For the listing below, count the lines that contain "Marco" and report only the number.

━━━

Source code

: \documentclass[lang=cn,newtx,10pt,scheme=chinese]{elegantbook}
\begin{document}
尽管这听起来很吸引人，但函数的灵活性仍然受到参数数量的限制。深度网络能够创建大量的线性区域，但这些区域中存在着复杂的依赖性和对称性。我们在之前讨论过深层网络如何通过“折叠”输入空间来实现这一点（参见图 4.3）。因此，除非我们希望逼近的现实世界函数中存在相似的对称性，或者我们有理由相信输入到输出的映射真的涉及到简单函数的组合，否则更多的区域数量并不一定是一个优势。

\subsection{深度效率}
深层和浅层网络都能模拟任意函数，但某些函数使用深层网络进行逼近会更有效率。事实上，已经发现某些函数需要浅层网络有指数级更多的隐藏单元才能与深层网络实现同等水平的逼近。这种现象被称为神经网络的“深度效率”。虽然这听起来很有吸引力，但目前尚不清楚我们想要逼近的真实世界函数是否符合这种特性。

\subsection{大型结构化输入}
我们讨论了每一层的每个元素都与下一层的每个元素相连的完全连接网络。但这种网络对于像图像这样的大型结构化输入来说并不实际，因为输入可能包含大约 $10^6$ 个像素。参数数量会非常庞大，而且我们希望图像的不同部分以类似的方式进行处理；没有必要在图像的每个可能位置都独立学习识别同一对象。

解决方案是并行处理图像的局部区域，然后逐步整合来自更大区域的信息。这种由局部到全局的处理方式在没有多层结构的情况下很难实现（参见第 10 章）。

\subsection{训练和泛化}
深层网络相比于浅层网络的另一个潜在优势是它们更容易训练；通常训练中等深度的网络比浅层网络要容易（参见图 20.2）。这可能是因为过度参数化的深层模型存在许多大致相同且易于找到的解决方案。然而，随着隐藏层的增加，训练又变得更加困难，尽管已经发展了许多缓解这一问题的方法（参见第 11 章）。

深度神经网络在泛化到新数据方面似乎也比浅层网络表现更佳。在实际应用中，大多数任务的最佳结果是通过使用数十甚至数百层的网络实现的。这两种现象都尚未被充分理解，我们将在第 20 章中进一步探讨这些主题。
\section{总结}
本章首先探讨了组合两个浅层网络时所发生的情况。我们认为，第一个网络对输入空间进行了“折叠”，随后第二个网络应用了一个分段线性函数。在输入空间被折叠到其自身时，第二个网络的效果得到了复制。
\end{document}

━━━

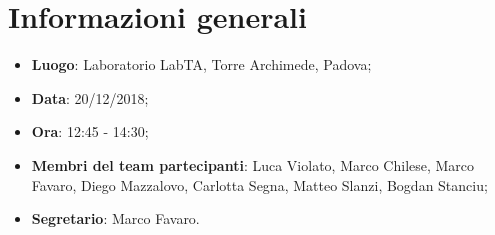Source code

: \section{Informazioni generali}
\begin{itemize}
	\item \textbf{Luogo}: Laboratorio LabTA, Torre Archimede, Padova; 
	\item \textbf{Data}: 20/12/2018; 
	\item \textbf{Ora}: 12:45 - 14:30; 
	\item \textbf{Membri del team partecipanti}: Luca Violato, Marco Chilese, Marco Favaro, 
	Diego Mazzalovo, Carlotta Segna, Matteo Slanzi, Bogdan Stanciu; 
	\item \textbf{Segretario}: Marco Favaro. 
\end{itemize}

━━━

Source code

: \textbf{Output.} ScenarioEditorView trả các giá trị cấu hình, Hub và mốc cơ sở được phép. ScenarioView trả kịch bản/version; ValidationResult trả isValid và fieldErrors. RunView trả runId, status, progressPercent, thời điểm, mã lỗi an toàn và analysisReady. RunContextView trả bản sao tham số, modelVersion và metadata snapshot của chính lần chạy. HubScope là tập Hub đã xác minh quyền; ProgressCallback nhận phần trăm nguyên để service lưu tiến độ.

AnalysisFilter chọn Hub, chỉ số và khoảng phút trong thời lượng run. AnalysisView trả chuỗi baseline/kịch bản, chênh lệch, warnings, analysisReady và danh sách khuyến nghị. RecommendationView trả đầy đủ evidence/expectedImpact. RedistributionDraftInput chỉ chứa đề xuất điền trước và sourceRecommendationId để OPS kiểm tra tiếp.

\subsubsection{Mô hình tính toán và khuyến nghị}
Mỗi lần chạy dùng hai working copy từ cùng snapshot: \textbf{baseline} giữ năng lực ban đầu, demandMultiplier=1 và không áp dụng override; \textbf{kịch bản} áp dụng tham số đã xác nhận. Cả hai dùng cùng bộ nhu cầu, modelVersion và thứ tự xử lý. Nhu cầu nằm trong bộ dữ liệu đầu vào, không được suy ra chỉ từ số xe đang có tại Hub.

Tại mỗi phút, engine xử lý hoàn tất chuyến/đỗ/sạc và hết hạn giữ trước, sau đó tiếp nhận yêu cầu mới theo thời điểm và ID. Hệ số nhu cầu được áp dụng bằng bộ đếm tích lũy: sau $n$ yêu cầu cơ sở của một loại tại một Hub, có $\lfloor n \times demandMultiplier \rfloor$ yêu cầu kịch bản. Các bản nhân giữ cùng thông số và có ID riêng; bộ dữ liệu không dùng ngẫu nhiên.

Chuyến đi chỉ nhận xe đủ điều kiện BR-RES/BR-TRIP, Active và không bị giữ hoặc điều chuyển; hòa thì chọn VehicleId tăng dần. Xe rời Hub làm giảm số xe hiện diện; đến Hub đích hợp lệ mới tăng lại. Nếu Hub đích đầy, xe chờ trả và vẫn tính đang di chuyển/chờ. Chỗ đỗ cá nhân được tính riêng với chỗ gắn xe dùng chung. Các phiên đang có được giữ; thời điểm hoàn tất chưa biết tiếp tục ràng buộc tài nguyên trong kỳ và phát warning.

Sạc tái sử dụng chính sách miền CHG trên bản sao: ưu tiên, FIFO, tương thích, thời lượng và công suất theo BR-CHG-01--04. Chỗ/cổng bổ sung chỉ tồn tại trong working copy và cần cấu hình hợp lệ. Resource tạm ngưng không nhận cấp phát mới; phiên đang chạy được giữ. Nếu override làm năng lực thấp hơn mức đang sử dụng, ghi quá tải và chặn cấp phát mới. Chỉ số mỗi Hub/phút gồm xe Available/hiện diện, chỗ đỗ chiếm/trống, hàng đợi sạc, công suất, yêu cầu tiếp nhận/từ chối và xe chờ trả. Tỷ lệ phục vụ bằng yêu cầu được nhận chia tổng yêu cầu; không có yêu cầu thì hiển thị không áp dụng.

━━━

RESPONSE TO THIS TASK —
2